§ **What to work on**:
Write out again each line of the material below, unchanged, from the first one to the line that holds "Makes the annual".

§ **Data listing**:
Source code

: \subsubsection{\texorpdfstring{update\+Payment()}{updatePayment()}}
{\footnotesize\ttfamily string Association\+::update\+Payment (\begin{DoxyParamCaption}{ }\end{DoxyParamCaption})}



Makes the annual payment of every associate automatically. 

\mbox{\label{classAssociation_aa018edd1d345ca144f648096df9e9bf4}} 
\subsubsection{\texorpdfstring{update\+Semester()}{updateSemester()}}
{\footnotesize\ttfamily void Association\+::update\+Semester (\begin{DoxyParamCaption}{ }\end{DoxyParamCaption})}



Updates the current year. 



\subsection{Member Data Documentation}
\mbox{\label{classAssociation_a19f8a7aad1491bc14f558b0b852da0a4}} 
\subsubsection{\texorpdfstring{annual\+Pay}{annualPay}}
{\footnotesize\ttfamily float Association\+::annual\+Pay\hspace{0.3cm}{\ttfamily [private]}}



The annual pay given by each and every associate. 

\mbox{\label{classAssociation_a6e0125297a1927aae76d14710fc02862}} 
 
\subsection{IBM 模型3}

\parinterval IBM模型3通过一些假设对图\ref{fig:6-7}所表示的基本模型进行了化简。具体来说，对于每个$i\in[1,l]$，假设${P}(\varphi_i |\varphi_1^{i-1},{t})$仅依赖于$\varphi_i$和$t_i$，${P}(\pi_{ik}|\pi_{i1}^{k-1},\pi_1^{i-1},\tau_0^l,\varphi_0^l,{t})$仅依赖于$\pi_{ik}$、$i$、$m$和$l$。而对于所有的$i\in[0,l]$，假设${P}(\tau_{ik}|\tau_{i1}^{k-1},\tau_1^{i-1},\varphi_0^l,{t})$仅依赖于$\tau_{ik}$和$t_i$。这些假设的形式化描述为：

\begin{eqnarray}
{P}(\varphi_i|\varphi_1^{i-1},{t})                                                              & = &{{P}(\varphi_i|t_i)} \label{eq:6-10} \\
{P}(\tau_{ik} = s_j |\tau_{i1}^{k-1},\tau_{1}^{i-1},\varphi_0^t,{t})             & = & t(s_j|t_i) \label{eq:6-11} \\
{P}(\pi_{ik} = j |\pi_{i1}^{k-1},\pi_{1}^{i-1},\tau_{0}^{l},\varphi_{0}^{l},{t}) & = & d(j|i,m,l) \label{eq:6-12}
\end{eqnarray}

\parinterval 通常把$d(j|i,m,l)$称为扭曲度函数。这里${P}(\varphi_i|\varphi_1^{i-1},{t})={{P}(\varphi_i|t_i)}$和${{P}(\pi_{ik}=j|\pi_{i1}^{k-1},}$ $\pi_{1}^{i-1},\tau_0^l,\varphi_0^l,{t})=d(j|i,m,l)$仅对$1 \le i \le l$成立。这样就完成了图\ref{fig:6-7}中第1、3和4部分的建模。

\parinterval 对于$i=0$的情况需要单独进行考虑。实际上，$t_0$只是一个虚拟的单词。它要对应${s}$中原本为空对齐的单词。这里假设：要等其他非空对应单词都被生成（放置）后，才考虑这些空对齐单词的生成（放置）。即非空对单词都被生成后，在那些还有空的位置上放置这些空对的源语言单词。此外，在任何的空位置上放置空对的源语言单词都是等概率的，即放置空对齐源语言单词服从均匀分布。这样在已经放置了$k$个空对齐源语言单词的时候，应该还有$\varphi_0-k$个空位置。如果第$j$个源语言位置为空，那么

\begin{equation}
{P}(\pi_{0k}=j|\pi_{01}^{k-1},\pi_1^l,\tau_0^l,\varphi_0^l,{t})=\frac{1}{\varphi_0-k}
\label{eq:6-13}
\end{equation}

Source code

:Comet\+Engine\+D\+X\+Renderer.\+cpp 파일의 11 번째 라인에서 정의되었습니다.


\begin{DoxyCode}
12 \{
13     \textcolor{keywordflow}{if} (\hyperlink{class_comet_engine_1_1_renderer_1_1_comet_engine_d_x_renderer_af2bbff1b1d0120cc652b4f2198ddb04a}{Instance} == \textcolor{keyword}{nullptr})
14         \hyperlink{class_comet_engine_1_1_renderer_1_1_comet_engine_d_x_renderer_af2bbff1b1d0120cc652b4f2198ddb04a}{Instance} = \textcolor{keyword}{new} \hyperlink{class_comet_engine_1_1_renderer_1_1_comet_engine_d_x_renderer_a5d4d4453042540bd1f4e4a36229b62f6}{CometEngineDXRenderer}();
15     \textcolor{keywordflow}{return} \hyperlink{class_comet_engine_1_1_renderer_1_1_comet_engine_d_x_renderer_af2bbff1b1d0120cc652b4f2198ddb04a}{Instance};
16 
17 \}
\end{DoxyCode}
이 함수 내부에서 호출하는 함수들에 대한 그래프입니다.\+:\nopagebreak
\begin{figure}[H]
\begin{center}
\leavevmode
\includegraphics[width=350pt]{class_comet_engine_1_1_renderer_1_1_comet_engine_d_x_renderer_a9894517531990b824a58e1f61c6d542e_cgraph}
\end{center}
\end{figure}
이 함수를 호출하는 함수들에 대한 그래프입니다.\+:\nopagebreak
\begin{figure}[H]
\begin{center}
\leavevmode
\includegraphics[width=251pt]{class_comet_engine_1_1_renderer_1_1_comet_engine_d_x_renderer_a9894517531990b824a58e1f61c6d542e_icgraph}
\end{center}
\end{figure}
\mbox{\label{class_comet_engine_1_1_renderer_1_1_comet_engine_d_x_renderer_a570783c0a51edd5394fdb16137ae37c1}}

§ **Solution**:
Source code

: \subsubsection{\texorpdfstring{update\+Payment()}{updatePayment()}}
{\footnotesize\ttfamily string Association\+::update\+Payment (\begin{DoxyParamCaption}{ }\end{DoxyParamCaption})}



Makes the annual payment of every associate automatically. 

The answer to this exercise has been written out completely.